→ What is expected:
Identify every line in the records below that contains the word "date", and copy each of those lines.

++++ Records for the task

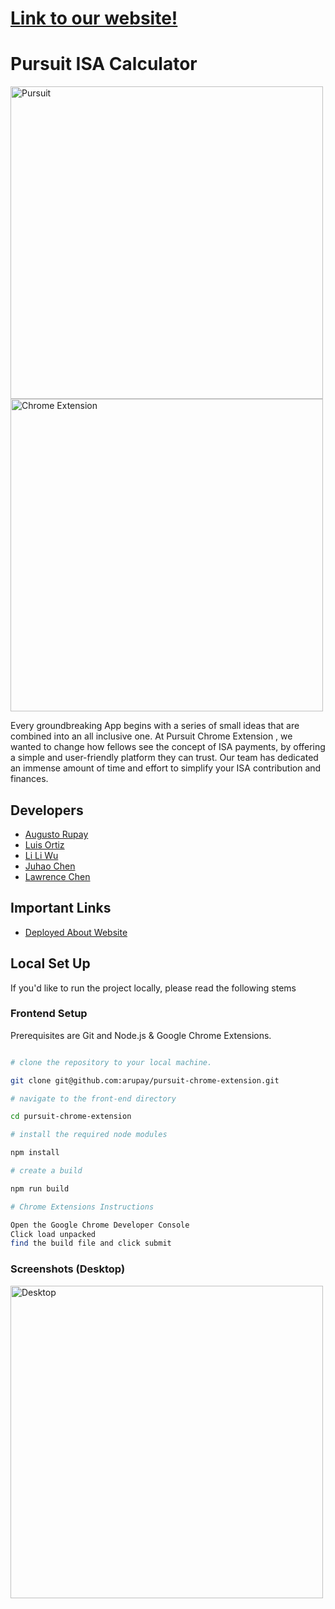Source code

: # [Link to our website!](https://augustorupay.wixsite.com/pursuit-chrome-exten)

# Pursuit  ISA Calculator 

<img width="500" alt=" Pursuit " src="https://user-images.githubusercontent.com/96318127/200187434-7d45182e-3848-4374-8e53-54e3c67820f2.png">
<img width="500" alt="  Chrome Extension" src="https://user-images.githubusercontent.com/96318127/200187366-31a18591-739d-4acf-83dd-497343ce43ff.png">

Every groundbreaking App begins with a series of small ideas that are combined into an all inclusive one. At Pursuit Chrome Extension , we wanted to change how fellows see the concept of ISA payments, by offering a simple and user-friendly platform they can trust. Our team has dedicated an immense amount of time and effort to simplify your ISA contribution and finances.


## Developers 
- [Augusto Rupay](https://github.com/arupay)
- [Luis Ortiz](https://github.com/Lortiz528)
- [Li Li Wu](https://github.com/liliwu8)
- [Juhao Chen](https://github.com/JuHaoChen1997)
- [Lawrence Chen](https://github.com/lchen6283)


## Important Links

- [Deployed About Website](https://augustorupay.wixsite.com/pursuit-chrome-exten)

## Local Set Up

If you'd like to run the project locally, please read the following stems

### Frontend Setup

Prerequisites are Git and Node.js & Google Chrome Extensions.

```bash

# clone the repository to your local machine.

git clone git@github.com:arupay/pursuit-chrome-extension.git

# navigate to the front-end directory

cd pursuit-chrome-extension

# install the required node modules

npm install

# create a build

npm run build

# Chrome Extensions Instructions

Open the Google Chrome Developer Console
Click load unpacked
find the build file and click submit

```
### Screenshots (Desktop)

<img width="500" alt=" Desktop " src="https://user-images.githubusercontent.com/96318127/200187845-645ccfb2-fc0b-4c1f-a234-d8895382db40.png">





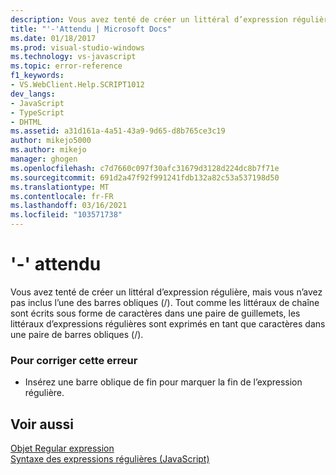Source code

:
 ```yaml
---
description: Vous avez tenté de créer un littéral d’expression régulière, mais vous n’avez pas inclus l’une des barres obliques (/).
title: "'-'Attendu | Microsoft Docs"
ms.date: 01/18/2017
ms.prod: visual-studio-windows
ms.technology: vs-javascript
ms.topic: error-reference
f1_keywords:
- VS.WebClient.Help.SCRIPT1012
dev_langs:
- JavaScript
- TypeScript
- DHTML
ms.assetid: a31d161a-4a51-43a9-9d65-d8b765ce3c19
author: mikejo5000
ms.author: mikejo
manager: ghogen
ms.openlocfilehash: c7d7660c097f30afc31679d3128d224dc8b7f71e
ms.sourcegitcommit: 691d2a47f92f991241fdb132a82c53a537198d50
ms.translationtype: MT
ms.contentlocale: fr-FR
ms.lasthandoff: 03/16/2021
ms.locfileid: "103571738"
---
```

# <a name="expected--"></a>'-' attendu
Vous avez tenté de créer un littéral d’expression régulière, mais vous n’avez pas inclus l’une des barres obliques (/). Tout comme les littéraux de chaîne sont écrits sous forme de caractères dans une paire de guillemets, les littéraux d’expressions régulières sont exprimés en tant que caractères dans une paire de barres obliques (/).  
  
### <a name="to-correct-this-error"></a>Pour corriger cette erreur  
  
- Insérez une barre oblique de fin pour marquer la fin de l’expression régulière.  
  
## <a name="see-also"></a>Voir aussi  
 [Objet Regular expression](https://developer.mozilla.org/docs/Web/JavaScript/Reference/Global_Objects/RegExp)   
 [Syntaxe des expressions régulières (JavaScript)](/previous-versions/1400241x(v=vs.100))
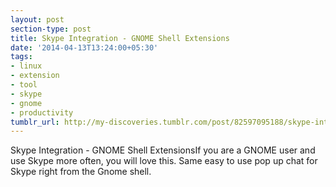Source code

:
 ```yaml
---
layout: post
section-type: post
title: Skype Integration - GNOME Shell Extensions
date: '2014-04-13T13:24:00+05:30'
tags:
- linux
- extension
- tool
- skype
- gnome
- productivity
tumblr_url: http://my-discoveries.tumblr.com/post/82597095188/skype-integration-gnome-shell-extensions
---
```

Skype Integration - GNOME Shell ExtensionsIf you are a GNOME user and use Skype more often, you will love this. Same easy to use pop up chat for Skype right from the Gnome shell. 
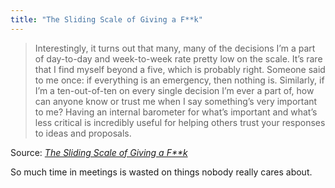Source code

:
 ```yaml
---
title: "The Sliding Scale of Giving a F**k"
---
```

<blockquote><p>Interestingly, it turns out that many, many of the decisions I’m a part of day-to-day and week-to-week rate pretty low on the scale. It’s rare that I find myself beyond a five, which is probably right. Someone said to me once: if everything is an emergency, then nothing is. Similarly, if I’m a ten-out-of-ten on every single decision I’m ever a part of, how can anyone know or trust me when I say something’s very important to me? Having an internal barometer for what’s important and what’s less critical is incredibly useful for helping others trust your responses to ideas and proposals.</p></blockquote>
<p>Source: <em><a href="https://blog.capwatkins.com/the-sliding-scale-of-giving-a-fuck">The Sliding Scale of Giving a F**k</a></em></p>
<p>So much time in meetings is wasted on things nobody really cares about.</p>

++++++++

→ Your response:
ms.date: 01/18/2017
date: '2014-04-13T13:24:00+05:30'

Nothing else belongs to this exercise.